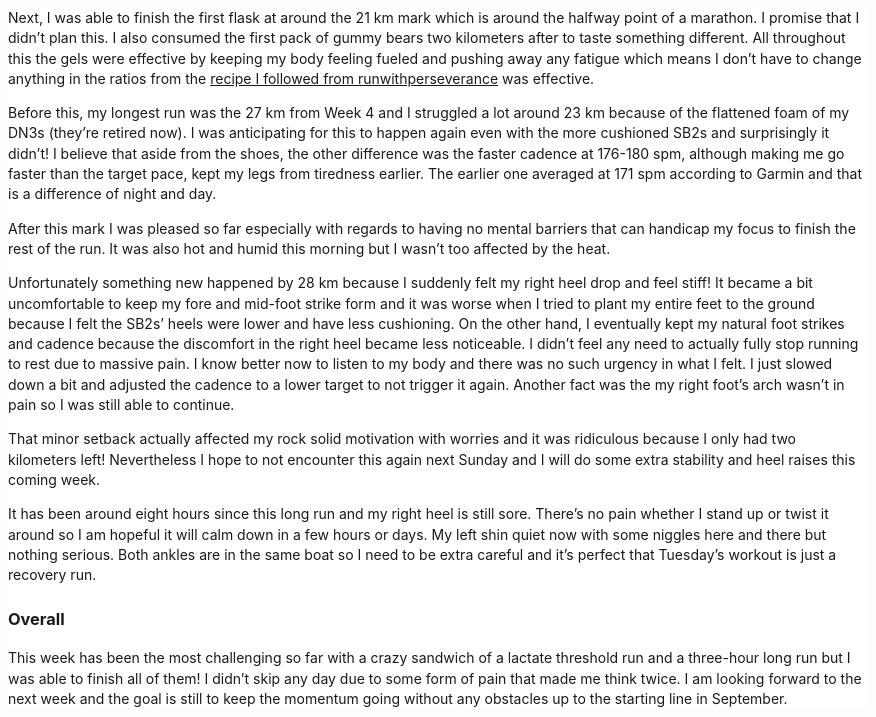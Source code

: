Next, I was able to finish the first flask at around the 21 km mark which is around the halfway point of a marathon. I promise that I didn’t plan this. I also consumed the first pack of gummy bears two kilometers after to taste something different. All throughout this the gels were effective by keeping my body feeling fueled and pushing away any fatigue which means I don’t have to change anything in the ratios from the [recipe I followed from runwithperseverance](https://runwithperseverance.blogspot.com/2011/06/how-to-make-your-own-energy-gel.html) was effective.

Before this, my longest run was the 27 km from Week 4 and I struggled a lot around 23 km because of the flattened foam of my DN3s (they’re retired now). I was anticipating for this to happen again even with the more cushioned SB2s and surprisingly it didn’t! I believe that aside from the shoes, the other difference was the faster cadence at 176-180 spm, although making me go faster than the target pace, kept my legs from tiredness earlier. The earlier one averaged at 171 spm according to Garmin and that is a difference of night and day. 

After this mark I was pleased so far especially with regards to having no mental barriers that can handicap my focus to finish the rest of the run. It was also hot and humid this morning but I wasn’t too affected by the heat.

Unfortunately something new happened by 28 km because I suddenly felt my right heel drop and feel stiff! It became a bit uncomfortable to keep my fore and mid-foot strike form and it was worse when I tried to plant my entire feet to the ground because I felt the SB2s’ heels were lower and have less cushioning. On the other hand, I eventually kept my natural foot strikes and cadence because the discomfort in the right heel became less noticeable. I didn’t feel any need to actually fully stop running to rest due to massive pain. I know better now to listen to my body and there was no such urgency in what I felt. I just slowed down a bit and adjusted the cadence to a lower target to not trigger it again. Another fact was the my right foot’s arch wasn’t in pain so I was still able to continue.

That minor setback actually affected my rock solid motivation with worries and it was ridiculous because I only had two kilometers left! Nevertheless I hope to not encounter this again next Sunday and I will do some extra stability and heel raises this coming week.

It has been around eight hours since this long run and my right heel is still sore. There’s no pain whether I stand up or twist it around so I am hopeful it will calm down in a few hours or days. My left shin quiet now with some niggles here and there but nothing serious. Both ankles are in the same boat so I need to be extra careful and it’s perfect that Tuesday’s workout is just a recovery run.

### Overall

This week has been the most challenging so far with a crazy sandwich of a lactate threshold run and a three-hour long run but I was able to finish all of them! I didn’t skip any day due to some form of pain that made me think twice. I am looking forward to the next week and the goal is still to keep the momentum going without any obstacles up to the starting line in September.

......

**ASSIGNED TASK**
Copy word for word every line from the start of the material through the line holding "finish the first". The pictures are not part of the copy.

**EXERCISE RESPONSE**
Source code

:Next, I was able to finish the first flask at around the 21 km mark which is around the halfway point of a marathon. I promise that I didn’t plan this. I also consumed the first pack of gummy bears two kilometers after to taste something different. All throughout this the gels were effective by keeping my body feeling fueled and pushing away any fatigue which means I don’t have to change anything in the ratios from the [recipe I followed from runwithperseverance](https://runwithperseverance.blogspot.com/2011/06/how-to-make-your-own-energy-gel.html) was effective.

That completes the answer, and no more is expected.